ABSTRACT

When Audrey Aleksandrovich died, an epoch died with him. It was the end of an age of leaden hopelessness and seemingly utter purposelessness in strifetorn Russia. The rulers appear to have lost all sense of direction. It was the end of an age of chaotic disunity, fragmentation and disintegration, of feebleness of endeavour, of military unpreparedness and inefficiency. The sickness of thirteenth-century Russia was caused not so much by any external factor or by the so-called ‘yoke’ imposed by the Tatars, as by the innate and devastating conservatism of the ruling clans, by their unwillingness and inability to change an outmoded and creaking system and by the sheer impotence of most of the rulers. By 1304 the grand prince enjoyed less authority and less real power in terms of national solidarity than at any time previously. The old Kievan empire lay in ruins; it was a thing of the past, only much later to be lamented and remembered with regret and a certain nostalgia. South-west Russia looked to Eastern Europe and, by the end of the century, had few ties with Suzdalia. Nowhere was there a glimmer of a thriving economy, except in Novgorod. The only known links with the outside world, apart from mercantile contacts with the East, were conducted either with the West by the traders of Novgorod and to a lesser extent of Smolensk, or with a tattered and tottering Byzantium by the Church, and that only rarely and spasmodically.
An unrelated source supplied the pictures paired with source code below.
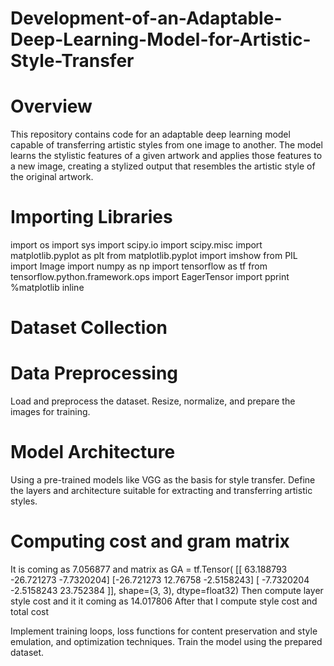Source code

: # Development-of-an-Adaptable-Deep-Learning-Model-for-Artistic-Style-Transfer
# Overview
This repository contains code for an adaptable deep learning model capable of transferring artistic styles from one image to another. The model learns the stylistic features of a given artwork and applies those features to a new image, creating a stylized output that resembles the artistic style of the original artwork.
# Importing Libraries
import os
import sys
import scipy.io
import scipy.misc
import matplotlib.pyplot as plt
from matplotlib.pyplot import imshow
from PIL import Image
import numpy as np
import tensorflow as tf
from tensorflow.python.framework.ops import EagerTensor
import pprint
%matplotlib inline
# Dataset Collection

# Data Preprocessing
Load and preprocess the dataset.
Resize, normalize, and prepare the images for training.
# Model Architecture
Using a pre-trained models like VGG as the basis for style transfer.
Define the layers and architecture suitable for extracting and transferring artistic styles.
# Computing cost and gram matrix
It is coming as 7.056877 and matrix as GA = 
tf.Tensor(
[[ 63.188793  -26.721273   -7.7320204]
 [-26.721273   12.76758    -2.5158243]
 [ -7.7320204  -2.5158243  23.752384 ]], shape=(3, 3), dtype=float32)
 Then compute layer style cost and it it coming as 14.017806
 After that I compute style cost and total cost
 
Implement training loops, loss functions for content preservation and style emulation, and optimization techniques.
Train the model using the prepared dataset.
It might have appeared to anyone possessed at the time of a knowledge of the overall situation that there were only two possible futures for Russia, or rather for Suzdalia-Novgorod: either to be physically neutralized by the Kipchak Horde, put in a state of political limbo (rather as Kiev and Chernigov had been after 1240) and eventually to be occupied by a virile and aggressive Lithuania; or to be resuscitated by a tough single-minded ruler or clan of rulers who knew how to exploit Tatar policy and not simply to rely on the khans as their military allies, much as their ancestors had relied on the Polovtsians.